All of this application rules and their children ones needed to be validated when saving or navigating back from the designer pages.

Regarding the Tombstoning, as each of the application definition objects and it’s children have and ID of type Guid, just saving that ID makes quite fast the saving and resurrecting of app objects.

The application should also support at least the standard languages (english, deutch, french, italian and spanish) , so  it should be a localized app.

The application should follow the Data-First approach where you first create your business objects and the business rules that drive them and then attach (render) that entities into pre-built user controls plugged in some screen (page). Mimicking the real world, this data entities which represent real world objects or concepts should be related one to the others in parent-child relationships.

Some user controls needed then, dynamically create it’s content or input controls (text boxes, list boxes, buttons, etc) based on the attributes (data type, caption, etc) of that data entities.

As you assemble some data entities and screens into a single application, some of this data entities needed to interact with others and resolve some mathematical expressions.
For example: you create an application for you Bank Accounts Management. You have the Accounts data entity which resumes all of your transactions, the Account entity and the Transaction entity. Every time you make a bank transaction you account needs to be updated since the transaction was applied to some specific account and finally, your total balance may be affected. Here is where the great David Cook’s GoldParser library arrives as an expression solver for the Windows Phone 7.
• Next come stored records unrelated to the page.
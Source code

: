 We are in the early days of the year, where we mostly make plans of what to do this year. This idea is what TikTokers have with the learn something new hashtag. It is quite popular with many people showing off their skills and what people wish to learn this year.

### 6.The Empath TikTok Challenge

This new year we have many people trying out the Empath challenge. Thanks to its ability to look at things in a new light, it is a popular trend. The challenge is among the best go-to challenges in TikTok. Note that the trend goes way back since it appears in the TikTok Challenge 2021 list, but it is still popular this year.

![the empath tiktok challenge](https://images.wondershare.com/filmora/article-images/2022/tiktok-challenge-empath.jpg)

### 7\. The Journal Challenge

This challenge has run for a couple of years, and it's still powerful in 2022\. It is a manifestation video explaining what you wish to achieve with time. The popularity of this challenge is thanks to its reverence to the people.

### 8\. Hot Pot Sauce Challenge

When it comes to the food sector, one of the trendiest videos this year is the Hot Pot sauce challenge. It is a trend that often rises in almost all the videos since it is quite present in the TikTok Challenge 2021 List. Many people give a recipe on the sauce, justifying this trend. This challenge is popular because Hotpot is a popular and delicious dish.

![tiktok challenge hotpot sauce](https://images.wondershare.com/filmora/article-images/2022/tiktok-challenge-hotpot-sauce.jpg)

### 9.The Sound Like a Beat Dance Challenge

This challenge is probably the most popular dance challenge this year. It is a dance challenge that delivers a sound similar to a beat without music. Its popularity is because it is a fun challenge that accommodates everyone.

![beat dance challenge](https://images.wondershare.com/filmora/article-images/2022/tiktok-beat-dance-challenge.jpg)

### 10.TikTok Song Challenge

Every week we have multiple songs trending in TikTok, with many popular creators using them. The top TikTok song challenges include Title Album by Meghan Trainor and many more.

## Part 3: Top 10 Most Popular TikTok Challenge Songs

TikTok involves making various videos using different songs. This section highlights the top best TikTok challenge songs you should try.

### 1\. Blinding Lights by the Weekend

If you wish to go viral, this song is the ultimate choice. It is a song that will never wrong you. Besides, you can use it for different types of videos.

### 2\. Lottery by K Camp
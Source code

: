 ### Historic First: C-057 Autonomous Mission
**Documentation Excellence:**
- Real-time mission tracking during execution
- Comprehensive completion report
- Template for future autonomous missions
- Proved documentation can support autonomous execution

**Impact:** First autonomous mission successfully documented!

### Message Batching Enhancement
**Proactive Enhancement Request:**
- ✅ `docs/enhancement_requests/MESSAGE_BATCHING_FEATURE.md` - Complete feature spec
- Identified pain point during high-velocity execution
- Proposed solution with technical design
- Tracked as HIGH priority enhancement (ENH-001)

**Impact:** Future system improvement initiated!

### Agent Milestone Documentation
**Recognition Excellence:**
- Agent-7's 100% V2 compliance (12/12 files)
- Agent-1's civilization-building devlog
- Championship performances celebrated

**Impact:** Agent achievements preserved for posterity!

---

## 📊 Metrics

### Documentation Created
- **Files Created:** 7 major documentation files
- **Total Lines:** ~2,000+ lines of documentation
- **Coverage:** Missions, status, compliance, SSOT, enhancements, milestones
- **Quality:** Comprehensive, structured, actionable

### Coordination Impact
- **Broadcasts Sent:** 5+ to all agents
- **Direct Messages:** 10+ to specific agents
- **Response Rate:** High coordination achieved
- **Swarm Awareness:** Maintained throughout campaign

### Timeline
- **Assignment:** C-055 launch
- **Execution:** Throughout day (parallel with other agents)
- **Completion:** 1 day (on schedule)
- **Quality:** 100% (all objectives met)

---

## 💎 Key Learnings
But your data means almost nothing if you can’t use it in MS Excel or another productivity tool? Then the app should be able to export your data in some way easily accessible to you. The chosen format was html.

Another main objective of the app is that the apps created could be easily shared with a community of users, in such a way that you can import apps created by others based on it’s rating the community give them. To address this feature an ASP.NET MVC 3 application with some web services support needed to be created.

Finally, obfuscating the app for free with Dotfuscator for Windows Phone and deploying in winhost.